As diferenças de gênero, e suas implicações sociais marcam a saúde da mulher de diferentes formas, sejam por tabus, preconceitos, demandas, limitações de diversas ordens, violências, diferenças de acesso à oportunidades e maior vunerabilidade . Estes fatores determinam transformações fisiológicas, psíquicas e emocionais, que podem afetar a saúde psíquica da mulher de modos diversos.


O gênero é um marcador identitário, que expressa a compreensão do mundo em uma visão binária e em situação de oposição, e que questiona os lugares em que se colocam homens e mulheres no contexto social. Trata-se de um constructo que permite analisar e pensar os aspectos diversos, tais como o enfoque cultural e político que constitui e organiza as relações sociais (Santos, 2012).


O conceito de gênero, torna-se necessário para a compreensão e ampliação dos fatores que afetam diretamente a saúde mental de mulheres e homens de forma distinta. Os estereótipos e os limites impostos a ambos, afetam o modo como estes enfrentam o sofrimento e adoecem psiquicamente (Diniz, 2011).


Entender a saúde mental feminina em uma perspectiva de gênero e suas diferenças, é significativo para não tratar de forma individualizada questões que de forma ampla, afetam as mulheres coletivamente, por estarem inseridas em um mesmo contexto societário. Com essa compreensão, evita-se a culpabilização, o fatalismo e uma perspectiva estigmatizante das mulheres com sofrimento psíquico.


A prevenção de agravos à saúde mental que acometem as mulheres pode ser pensada nesta perspectiva, partindo da ação sobre riscos e vulnerabilidades, assim como reforçar fatores de proteção, trabalhando as resistências, e o acesso ao cuidado. Assim como, investir no fortalecimento das redes de apoio no aspecto individual e coletivo.


Segundo a Organização Mundial da Saúde (OMS) uma em cada quatro pessoas desenvolverá algum transtorno mental durante a vida. O transtorno mental comum (TMC) é mais elevado nas mulheres do que nos homens, estes se caracterizam por sintomas depressivos, de ansiedade e queixas somáticas inespecíficas. Fatores biológicos e sociais, estão associados à maior vulnerabilidade feminina aos transtornos de ansiedade , depressivos e comorbidades, transtornos alimentares, transtorno de estresse pós-traumático e doenças auto-imunes. O risco de suicídio é maior entre as mulheres. As mulheres são também menos tolerantes ao uso de álcool e drogas.
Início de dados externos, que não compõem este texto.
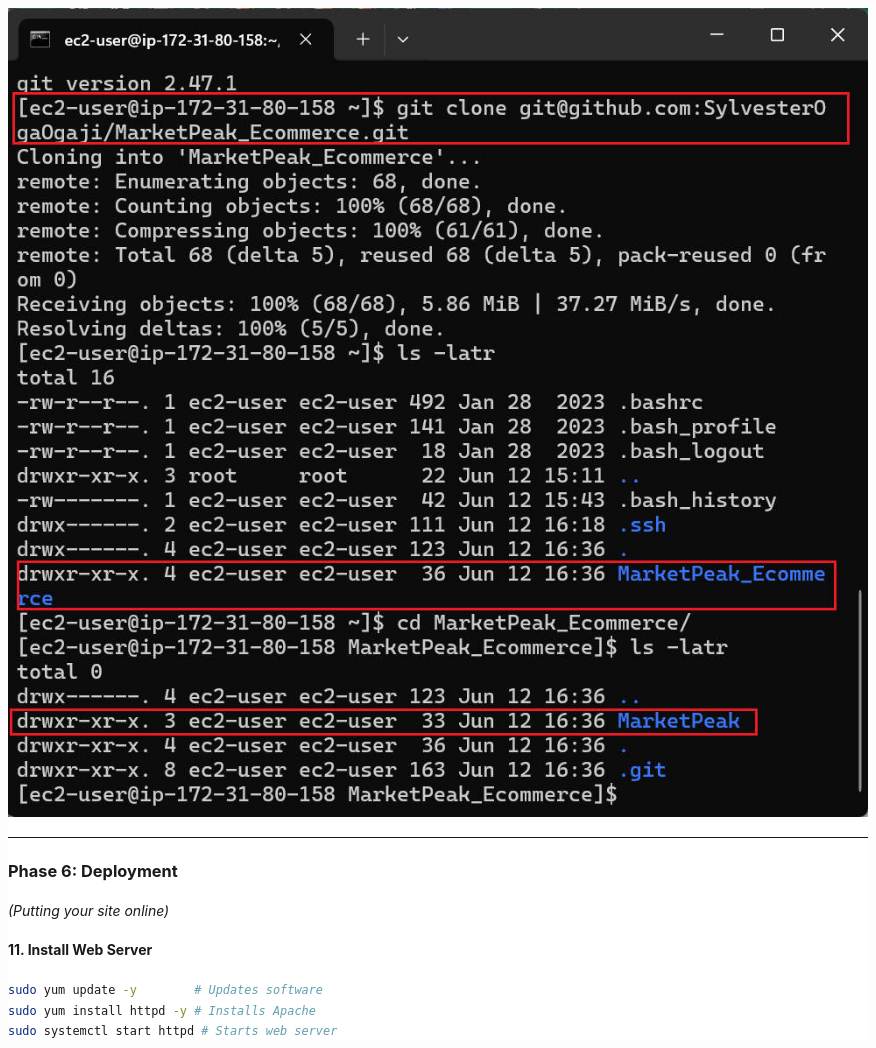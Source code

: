 ![Clone the Repo](./img/19.%20Clone%20Repo%20from%20GitHub%20via%20SSH.jpg)

---

### **Phase 6: Deployment**  
*(Putting your site online)*  

#### **11. Install Web Server**  
```bash
sudo yum update -y        # Updates software
sudo yum install httpd -y # Installs Apache
sudo systemctl start httpd # Starts web server
```  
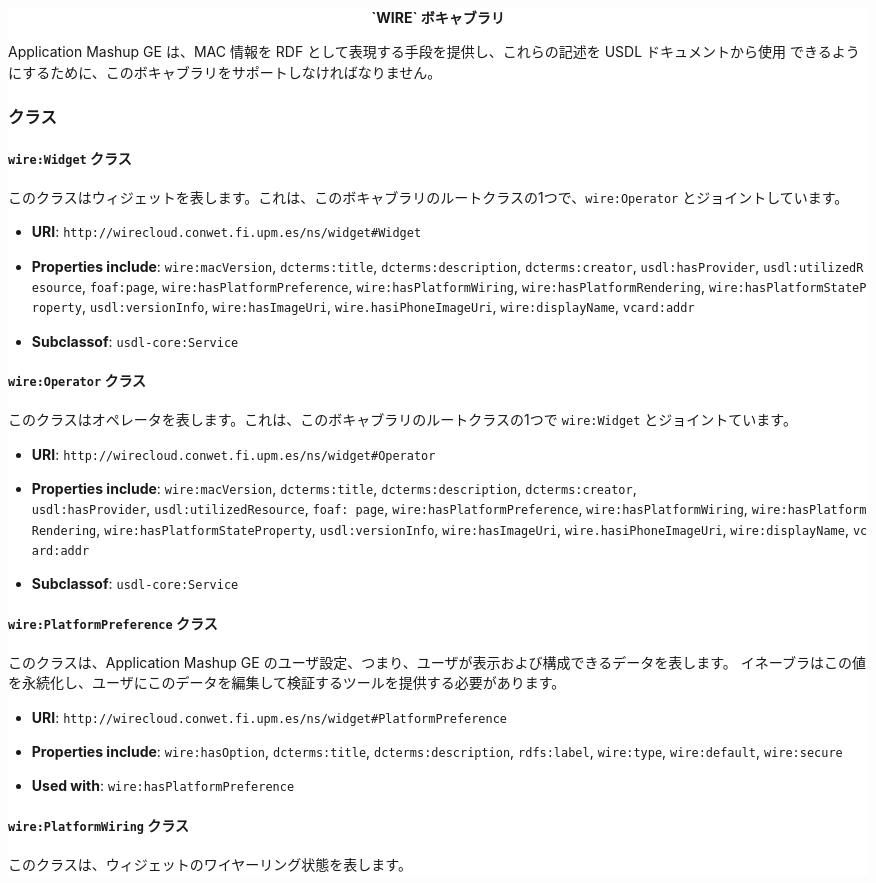 <div style="text-align: center; font-weight: bold;">`WIRE` ボキャブラリ</div>

Application Mashup GE は、MAC 情報を RDF として表現する手段を提供し、これらの記述を USDL ドキュメントから使用
できるようにするために、このボキャブラリをサポートしなければなりません。

### クラス

#### `wire:Widget` クラス

このクラスはウィジェットを表します。これは、このボキャブラリのルートクラスの1つで、`wire:Operator`
とジョイントしています。

-   **URI**: `http://wirecloud.conwet.fi.upm.es/ns/widget#Widget`

-   **Properties include**: `wire:macVersion`, `dcterms:title`, `dcterms:description`, `dcterms:creator`, 
    `usdl:hasProvider`, `usdl:utilizedResource`, `foaf:page`, `wire:hasPlatformPreference`, `wire:hasPlatformWiring`,
    `wire:hasPlatformRendering`, `wire:hasPlatformStateProperty`, `usdl:versionInfo`, `wire:hasImageUri`,
    `wire.hasiPhoneImageUri`, `wire:displayName`, `vcard:addr`

-   **Subclassof**: `usdl-core:Service`


#### `wire:Operator` クラス

このクラスはオペレータを表します。これは、このボキャブラリのルートクラスの1つで `wire:Widget` とジョイントています。

-   **URI**: `http://wirecloud.conwet.fi.upm.es/ns/widget#Operator`

-   **Properties include**: `wire:macVersion`, `dcterms:title`, `dcterms:description`, `dcterms:creator`,     
    `usdl:hasProvider`, `usdl:utilizedResource`, `foaf: page`, `wire:hasPlatformPreference`, `wire:hasPlatformWiring`,
    `wire:hasPlatformRendering`, `wire:hasPlatformStateProperty`, `usdl:versionInfo`, `wire:hasImageUri`,
    `wire.hasiPhoneImageUri`, `wire:displayName`, `vcard:addr`

-   **Subclassof**: `usdl-core:Service`


#### `wire:PlatformPreference` クラス

このクラスは、Application Mashup GE のユーザ設定、つまり、ユーザが表示および構成できるデータを表します。
イネーブラはこの値を永続化し、ユーザにこのデータを編集して検証するツールを提供する必要があります。

-   **URI**: `http://wirecloud.conwet.fi.upm.es/ns/widget#PlatformPreference`

-   **Properties include**: `wire:hasOption`, `dcterms:title`, `dcterms:description`, `rdfs:label`, `wire:type`,
    `wire:default`, `wire:secure`

-   **Used with**: `wire:hasPlatformPreference`


#### `wire:PlatformWiring` クラス

このクラスは、ウィジェットのワイヤーリング状態を表します。
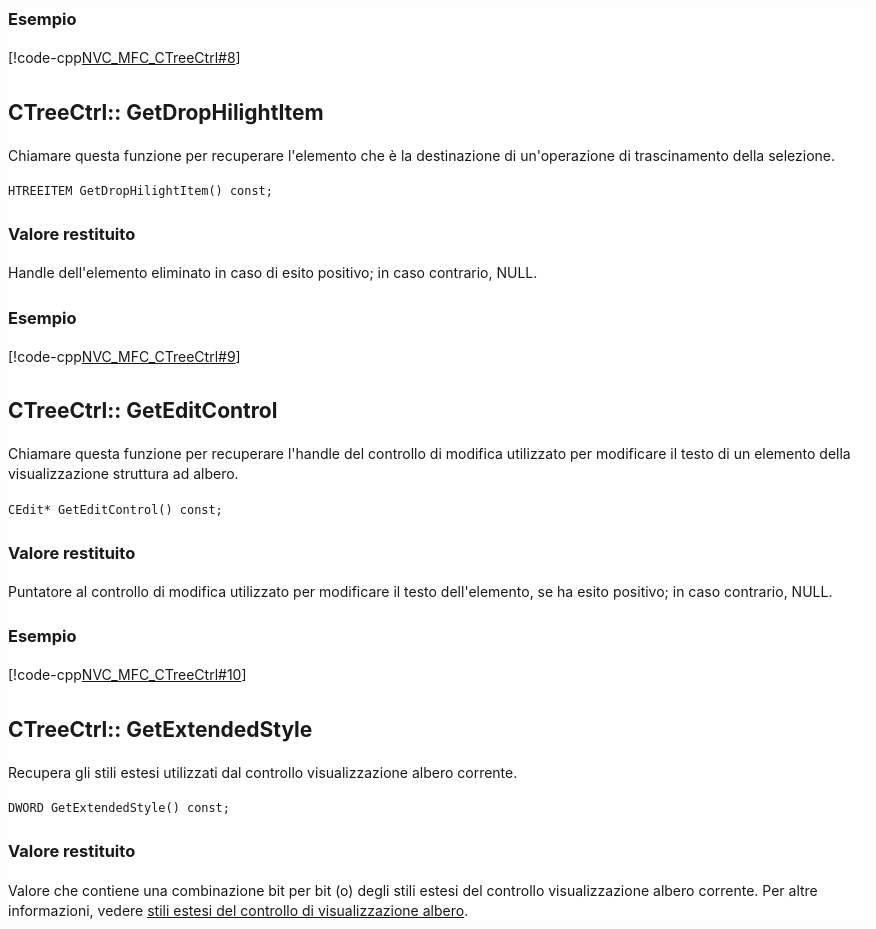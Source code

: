 ### <a name="example"></a>Esempio

[!code-cpp[NVC_MFC_CTreeCtrl#8](../../mfc/reference/codesnippet/cpp/ctreectrl-class_8.cpp)]

## <a name="ctreectrlgetdrophilightitem"></a><a name="getdrophilightitem"></a> CTreeCtrl:: GetDropHilightItem

Chiamare questa funzione per recuperare l'elemento che è la destinazione di un'operazione di trascinamento della selezione.

```
HTREEITEM GetDropHilightItem() const;
```

### <a name="return-value"></a>Valore restituito

Handle dell'elemento eliminato in caso di esito positivo; in caso contrario, NULL.

### <a name="example"></a>Esempio

[!code-cpp[NVC_MFC_CTreeCtrl#9](../../mfc/reference/codesnippet/cpp/ctreectrl-class_9.cpp)]

## <a name="ctreectrlgeteditcontrol"></a><a name="geteditcontrol"></a> CTreeCtrl:: GetEditControl

Chiamare questa funzione per recuperare l'handle del controllo di modifica utilizzato per modificare il testo di un elemento della visualizzazione struttura ad albero.

```
CEdit* GetEditControl() const;
```

### <a name="return-value"></a>Valore restituito

Puntatore al controllo di modifica utilizzato per modificare il testo dell'elemento, se ha esito positivo; in caso contrario, NULL.

### <a name="example"></a>Esempio

[!code-cpp[NVC_MFC_CTreeCtrl#10](../../mfc/reference/codesnippet/cpp/ctreectrl-class_10.cpp)]

## <a name="ctreectrlgetextendedstyle"></a><a name="getextendedstyle"></a> CTreeCtrl:: GetExtendedStyle

Recupera gli stili estesi utilizzati dal controllo visualizzazione albero corrente.

```
DWORD GetExtendedStyle() const;
```

### <a name="return-value"></a>Valore restituito

Valore che contiene una combinazione bit per bit (o) degli stili estesi del controllo visualizzazione albero corrente. Per altre informazioni, vedere [stili estesi del controllo di visualizzazione albero](/windows/win32/Controls/tree-view-control-window-extended-styles).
No aspecto biológico, podemos associar as alterações no sistema endócrino que ocorrem no período pré-menstrual, pós-parto e menopausa; e, entre os aspectos sociais podemos relacionar as desigualdades de gênero e as altas taxas de violência, de menor escolaridade e menor remuneração no mercado de trabalho. E ainda elencar maiores fatores de risco para o adoecimento mental entre as mulheres, como condições de fragilidade nas redes de apoio e suporte psicossociais e situação socioeconômica.


As mulheres podem encontrar atenção e cuidado nas redes de apoio à saúde mental e na atenção primária à saúde. A subjetividade da mulher e o sofrimento expressado por estas, devem ser considerados para compreender as diferentes perspectivas do adoecimento feminino, que podem ser decorrentes de fatores complexos e múltiplos, para além da individualidade de cada uma.



REFERÊNCIAS:


Senicato C, Azevedo RCS, Barros MBA. Transtorno mental comum em mulheres adultas: identificando os segmentos mais vulneráveis. Ciênc. saúde coletiva vol.23 no.8 Rio de Janeiro Aug. 2018.


Santos, Cristina Vieira M. Gênero e psicologia Clínica: Risco e Proteção na saúde mental de mulheres. 2012.


https://repositório.unb.br/handle/10482/11164 OMS. Relatório Mundial da Saúde. Saúde mental: novas concepções, novas esperanças. 2001.


Diniz, G. Conjugalidade e violência: reflexões sobre uma ótica de gênero. Casa do Psicólogo. São Paulo. 2011.